This library contains an R implementation of some triangulation routines.
It is based on Fortran code from R. J. Renka in the ACM Collected
Algorithms archive under
http://www.netlib.org/toms/751
R. J. Renka (1996). Algorithm 751: TRIPACK: a constrained
two-dimensional {Delaunay} triangulation package.
ACM Transactions on Mathematical Software.
22, 1-8.
I added the Fortran files inhull.f and voronoi.f wich implements additional
subroutines for determination of convex hulls and voronoi mosaics.
Currently the library contains the following R functions which provide access
to the Fortran subroutines of TRIPACK and implements new objects for triangu-
lations and voronoi mosaics:
add.constraint
convex.hull
identify.tri
in.convex.hull
neighbours
on.convex.hull
outer.convhull
plot.tri
plot.voronoi
print.summary.tri
print.summary.voronoi
print.tri
print.tri
summary.tri
summary.voronoi
tri
tri.find
tri.mesh
triangles
voronoi
voronoi.mosaic
The help pages are based on the Fortran comments.
This library was intended by the akima library, which also contains some (but
not all) of the TRIPACK functions.
Currently plots of voronoi mosaics may fail (due to numerical problems) if
the corresponding triangulation contains very small triangles at the boundary.
------------------------------------------------------------------
Albrecht Gebhardt email: albrecht.gebhardt@uni-klu.ac.at
Institut fuer Mathematik Tel. : (++43 463) 2700/837
Universitaet Klagenfurt Fax : (++43 463) 2700/834
Villacher Str. 161
A-9020 Klagenfurt, Austria
------------------------------------------------------------------
The abstract of the original article at ACM follows:
##############################################################################
TRIPACK is a Fortran 77 software package that employs
an incremental algorithm to construct a constrained
Delaunay triangulation of a set of points in the plane
(nodes).
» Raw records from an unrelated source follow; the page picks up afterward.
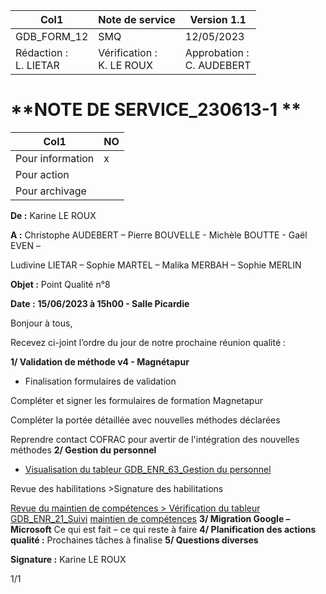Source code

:|Col1|Note de service|Version 1.1|
|---|---|---|
|GDB_FORM_12|SMQ|12/05/2023|
|Rédaction :<br>L. LIETAR|Vérification :<br>K. LE ROUX|Approbation :<br>C. AUDEBERT|

# **NOTE DE SERVICE_230613-1 **

|Col1|NO|
|---|---|
|Pour information|x|
|Pour action||
|Pour archivage||


**De :** Karine LE ROUX

**A :** Christophe AUDEBERT – Pierre BOUVELLE - Michèle BOUTTE - Gaël EVEN –

Ludivine LIETAR – Sophie MARTEL – Malika MERBAH – Sophie
MERLIN

**Objet :** Point Qualité n°8

**Date :** **15/06/2023 à 15h00 - Salle Picardie**

Bonjour à tous,

Recevez ci-joint l’ordre du jour de notre prochaine réunion qualité :

**1/ Validation de méthode v4 - Magnétapur**

  - Finalisation formulaires de validation

  Compléter et signer les formulaires de formation Magnetapur

  Compléter la portée détaillée avec nouvelles méthodes déclarées

  Reprendre contact COFRAC pour avertir de l'intégration des nouvelles méthodes
**2/ Gestion du personnel**

  - [Visualisation du tableur GDB_ENR_63_Gestion du personnel](https://genesdiffusion-my.sharepoint.com/:x:/r/personal/k_leroux_genesdiffusion_com/Documents/GDBIOTECH%20_ISO17025_Documents/1_%20CORRECTION/GDB_ENR_63_Gestion%20du%20personnel_v1.0.xlsx?d=wf5ea306c64865864eddda77b293d03b6&csf=1&web=1&e=OQFgbe)

  Revue des habilitations >Signature des habilitations

  [Revue du maintien de compétences > Vérification du tableur GDB_ENR_21_Suivi](https://genesdiffusion-my.sharepoint.com/:x:/r/personal/k_leroux_genesdiffusion_com/Documents/GDBIOTECH%20_ISO17025_Documents/4_%20SYSTEME%20DOCUMENTAIRE/6.RESSOURCES/Humaines/Suivi%20des%20comp%C3%A9tences%20-%20Habilitations/GDB_ENR_21_Suivi%20maintien%20de%20comp%C3%A9tences_v2.0.xlsx?d=wc77ed2febdbb577623a93877694aab86&csf=1&web=1&e=rgei3h)
[maintien de compétences](https://genesdiffusion-my.sharepoint.com/:x:/r/personal/k_leroux_genesdiffusion_com/Documents/GDBIOTECH%20_ISO17025_Documents/4_%20SYSTEME%20DOCUMENTAIRE/6.RESSOURCES/Humaines/Suivi%20des%20comp%C3%A9tences%20-%20Habilitations/GDB_ENR_21_Suivi%20maintien%20de%20comp%C3%A9tences_v2.0.xlsx?d=wc77ed2febdbb577623a93877694aab86&csf=1&web=1&e=rgei3h)
**3/ Migration Google – Microsoft**
Ce qui est fait – ce qui reste à faire
**4/ Planification des actions qualité :**
Prochaines tâches à finalise
**5/ Questions diverses**

**Signature :**
Karine LE ROUX

1/1

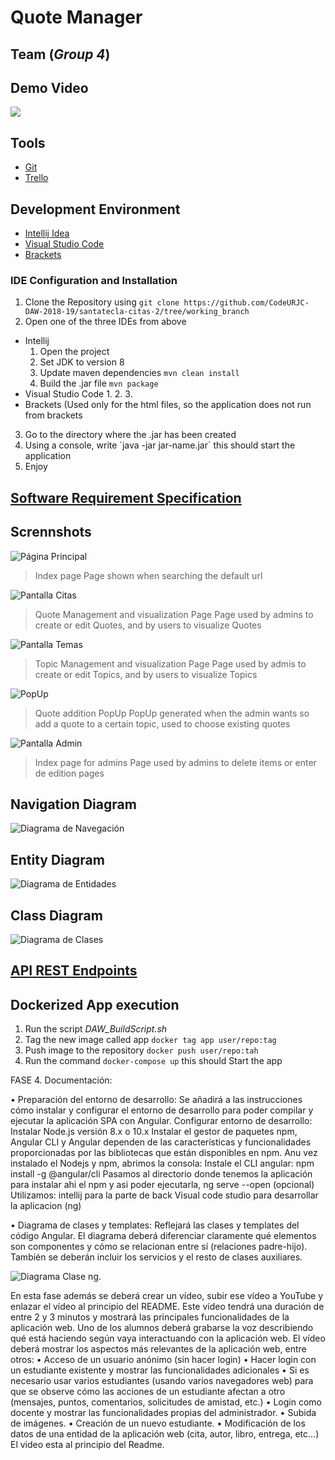# Quote Manager 
## Team (*Group 4*)

## Demo Video
[![](http://img.youtube.com/vi/qNx45meavEw/0.jpg)](http://www.youtube.com/watch?v=qNx45meavEw "Quote Manager Video")

## Tools
- [Git](https://git-scm.com/)
- [Trello](https://trello.com/b/lzf2xt3j/daw-grupo-4)
## Development Environment
- [Intellij Idea](https://www.jetbrains.com/idea/)
- [Visual Studio Code](https://code.visualstudio.com/)
- [Brackets](http://brackets.io/) 

### IDE Configuration and Installation
1. Clone the Repository using `git clone https://github.com/CodeURJC-DAW-2018-19/santatecla-citas-2/tree/working_branch`
2. Open one of the three IDEs from above
  - Intellij
    1. Open the project
    2. Set JDK to version 8
    3. Update maven dependencies `mvn clean install`
    4. Build the .jar file `mvn package`
  - Visual Studio Code
    1.
    2.
    3.
  - Brackets (Used only for the html files, so the application does not run from brackets
  
3. Go to the directory where the .jar has been created
4. Using a console, write ´java -jar jar-name.jar´ this should start the application
5. Enjoy

## [Software Requirement Specification](https://docs.google.com/document/d/1PKqs6eayJti3jBymaytm1CKXEUqmyDpC4xDh7tM-wEk/edit?usp=sharing)

## Scrennshots

![Página Principal](https://github.com/CodeURJC-DAW-2018-19/santatecla-citas-2/blob/working_branch/images/PantallaInicio.png?raw=true)
> Index page
Page shown when searching the default url

![Pantalla Citas](https://github.com/CodeURJC-DAW-2018-19/santatecla-citas-2/blob/working_branch/images/PantallaCitas.png?raw=true)
> Quote Management and visualization Page
Page used by admins to create or edit Quotes, and by users to visualize Quotes

![Pantalla Temas](https://github.com/CodeURJC-DAW-2018-19/santatecla-citas-2/blob/working_branch/images/PantallaTema.png?raw=true)
> Topic Management and visualization Page
Page used by admis to create or edit Topics, and by users to visualize Topics

![PopUp](https://github.com/CodeURJC-DAW-2018-19/santatecla-citas-2/blob/working_branch/images/PopUpCitas.png?raw=true)
> Quote addition PopUp
PopUp generated when the admin wants so add a quote to a certain topic, used to choose existing quotes 

![Pantalla Admin](https://github.com/CodeURJC-DAW-2018-19/santatecla-citas-2/blob/working_branch/images/PantallaAdmin.png?raw=true)
> Index page for admins
Page used by admins to delete items or enter de edition pages

## Navigation Diagram
![Diagrama de Navegación](https://github.com/CodeURJC-DAW-2018-19/santatecla-citas-2/blob/working_branch/images/diagrama-Navegacion.png?raw=true)
>

## Entity Diagram
![Diagrama de Entidades](https://github.com/CodeURJC-DAW-2018-19/santatecla-citas-2/blob/working_branch/images/diagramBBDD.png?raw=true)
> 

## Class Diagram
![Diagrama de Clases](https://github.com/CodeURJC-DAW-2018-19/santatecla-citas-2/blob/working_branch/images/Diagrama-Rest.png?raw=true)
>

## [API REST Endpoints](https://github.com/CodeURJC-DAW-2018-19/santatecla-citas-2/blob/working_branch/API_ENDPOINTS.md)


## Dockerized App execution
1. Run the script *DAW_BuildScript.sh*
2. Tag the new image called app `docker tag app user/repo:tag`
3. Push image to the repository `docker push user/repo:tah`
4. Run the command `docker-compose up` this should Start the app

FASE 4. Documentación:

• Preparación del entorno de desarrollo: Se añadirá a las instrucciones cómo instalar y
configurar el entorno de desarrollo para poder compilar y ejecutar la aplicación SPA con
Angular.
 Configurar entorno de desarrollo:
   Instalar  Node.js versión 8.x o 10.x
   Instalar el gestor de paquetes npm, Angular CLI y Angular dependen de las características y funcionalidades proporcionadas por las bibliotecas que están disponibles en npm.
   Anu vez instalado el Nodejs y npm, abrimos la consola:
   Instale el CLI angular: npm install -g @angular/cli
   Pasamos al directorio donde tenemos la aplicación para instalar ahi el npm y asi poder ejecutarla, ng serve --open (opcional)
Utilizamos:
  intellij para la parte de back
  Visual code studio para desarrollar la aplicacion (ng)

• Diagrama de clases y templates: Reflejará las clases y templates del código Angular. El
diagrama deberá diferenciar claramente qué elementos son componentes y cómo se relacionan
entre sí (relaciones padre-hijo). También se deberán incluir los servicios y el resto de clases
auxiliares.

![Diagrama Clase ng](https://github.com/CodeURJC-DAW-2018-19/santatecla-citas-2/blob/working_branch/images/Diagrama-Clase-ng.png).

En esta fase además se deberá crear un vídeo, subir ese vídeo a YouTube y enlazar el vídeo al principio
del README. Este vídeo tendrá una duración de entre 2 y 3 minutos y mostrará las principales
funcionalidades de la aplicación web. Uno de los alumnos deberá grabarse la voz describiendo qué está
haciendo según vaya interactuando con la aplicación web. El vídeo deberá mostrar los aspectos más
relevantes de la aplicación web, entre otros:
• Acceso de un usuario anónimo (sin hacer login)
• Hacer login con un estudiante existente y mostrar las funcionalidades adicionales
• Si es necesario usar varios estudiantes (usando varios navegadores web) para que se observe
cómo las acciones de un estudiante afectan a otro (mensajes, puntos, comentarios, solicitudes
de amistad, etc.)
• Login como docente y mostrar las funcionalidades propias del administrador.
• Subida de imágenes.
• Creación de un nuevo estudiante.
• Modificación de los datos de una entidad de la aplicación web (cita, autor, libro, entrega, etc...)
  El video esta al principio del Readme.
The triangulation covers the convex hull of
the nodes but may include polygonal constraint regions
whose triangles are distinguishable from those in the
remainder of the triangulation. This effectively allows
for a nonconvex or multiply connected triangulation
(the complement of the union of constraint regions)
while retaining the efficiency of searching and
updating a convex triangulation. The package provides a
wide range of capabilities including an efficient means
of updating the triangulation with nodal additions or
deletions. For N nodes, the storage requirement is
13N integer storage locations in addition to the 2N
nodal coordinates.
##############################################################################
Meanwhile I got also feedback from the original author, especially regarding
the copyright situation:
##############################################################################
Albrecht,
I took a quick look at your addition of TRIPACK to R, and it
looks very nice. I'm very pleased that you found my code useful.
There is an updated version of TRIPACK available from netlib and
described in Remark on Algorithm 751, ACM TOMS, Vol 25, No. 1,
March 1999, pp 97-98. It adds some capabilities and correcta a
couple of possible bugs. A LaTeX file is attached.
I cannot give you a definitive answer to the copyright question.
The question was still being debated when I was an ACM editor, and
I have not carefully read the current policy. There may be a
requirement that the source code retain the ACM copyright notice
or something like that. I suggest that you pose the question to
the current CALGO EIC, Tim Hopkins (t.r.hopkins@ukc.ac.uk).
Feel free to contact me if you encounter problems in the code.
Robert
##############################################################################